§ Task: Faithfully repeat all of the records, as they are written below.

§ Saved data entries:
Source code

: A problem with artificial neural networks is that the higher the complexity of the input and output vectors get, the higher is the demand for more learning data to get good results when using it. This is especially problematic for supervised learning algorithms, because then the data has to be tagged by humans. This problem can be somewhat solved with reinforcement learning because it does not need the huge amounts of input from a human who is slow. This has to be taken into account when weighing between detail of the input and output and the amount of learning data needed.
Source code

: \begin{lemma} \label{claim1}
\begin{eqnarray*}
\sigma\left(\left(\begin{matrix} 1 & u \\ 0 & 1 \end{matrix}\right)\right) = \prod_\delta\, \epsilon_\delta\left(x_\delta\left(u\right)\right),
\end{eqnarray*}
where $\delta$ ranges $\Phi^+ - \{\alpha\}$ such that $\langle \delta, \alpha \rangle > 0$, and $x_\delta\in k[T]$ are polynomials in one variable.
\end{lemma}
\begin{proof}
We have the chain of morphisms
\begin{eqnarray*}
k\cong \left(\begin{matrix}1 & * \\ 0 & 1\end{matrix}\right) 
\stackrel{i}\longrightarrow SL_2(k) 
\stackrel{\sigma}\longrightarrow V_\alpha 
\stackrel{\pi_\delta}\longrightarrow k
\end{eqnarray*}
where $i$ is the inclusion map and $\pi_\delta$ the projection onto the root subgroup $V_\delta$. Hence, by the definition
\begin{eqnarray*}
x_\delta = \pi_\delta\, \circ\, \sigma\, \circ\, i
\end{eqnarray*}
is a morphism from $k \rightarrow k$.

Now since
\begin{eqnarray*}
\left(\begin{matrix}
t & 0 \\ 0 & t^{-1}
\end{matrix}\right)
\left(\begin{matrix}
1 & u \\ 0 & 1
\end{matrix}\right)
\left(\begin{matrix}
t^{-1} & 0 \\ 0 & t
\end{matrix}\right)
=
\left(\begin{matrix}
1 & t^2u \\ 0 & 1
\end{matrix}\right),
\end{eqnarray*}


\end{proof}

§ Task answer:
Source code

: A problem with artificial neural networks is that the higher the complexity of the input and output vectors get, the higher is the demand for more learning data to get good results when using it. This is especially problematic for supervised learning algorithms, because then the data has to be tagged by humans. This problem can be somewhat solved with reinforcement learning because it does not need the huge amounts of input from a human who is slow. This has to be taken into account when weighing between detail of the input and output and the amount of learning data needed.
Source code

: \begin{lemma} \label{claim1}
\begin{eqnarray*}
\sigma\left(\left(\begin{matrix} 1 & u \\ 0 & 1 \end{matrix}\right)\right) = \prod_\delta\, \epsilon_\delta\left(x_\delta\left(u\right)\right),
\end{eqnarray*}
where $\delta$ ranges $\Phi^+ - \{\alpha\}$ such that $\langle \delta, \alpha \rangle > 0$, and $x_\delta\in k[T]$ are polynomials in one variable.
\end{lemma}
\begin{proof}
We have the chain of morphisms
\begin{eqnarray*}
k\cong \left(\begin{matrix}1 & * \\ 0 & 1\end{matrix}\right) 
\stackrel{i}\longrightarrow SL_2(k) 
\stackrel{\sigma}\longrightarrow V_\alpha 
\stackrel{\pi_\delta}\longrightarrow k
\end{eqnarray*}
where $i$ is the inclusion map and $\pi_\delta$ the projection onto the root subgroup $V_\delta$. Hence, by the definition
\begin{eqnarray*}
x_\delta = \pi_\delta\, \circ\, \sigma\, \circ\, i
\end{eqnarray*}
is a morphism from $k \rightarrow k$.

Now since
\begin{eqnarray*}
\left(\begin{matrix}
t & 0 \\ 0 & t^{-1}
\end{matrix}\right)
\left(\begin{matrix}
1 & u \\ 0 & 1
\end{matrix}\right)
\left(\begin{matrix}
t^{-1} & 0 \\ 0 & t
\end{matrix}\right)
=
\left(\begin{matrix}
1 & t^2u \\ 0 & 1
\end{matrix}\right),
\end{eqnarray*}


\end{proof}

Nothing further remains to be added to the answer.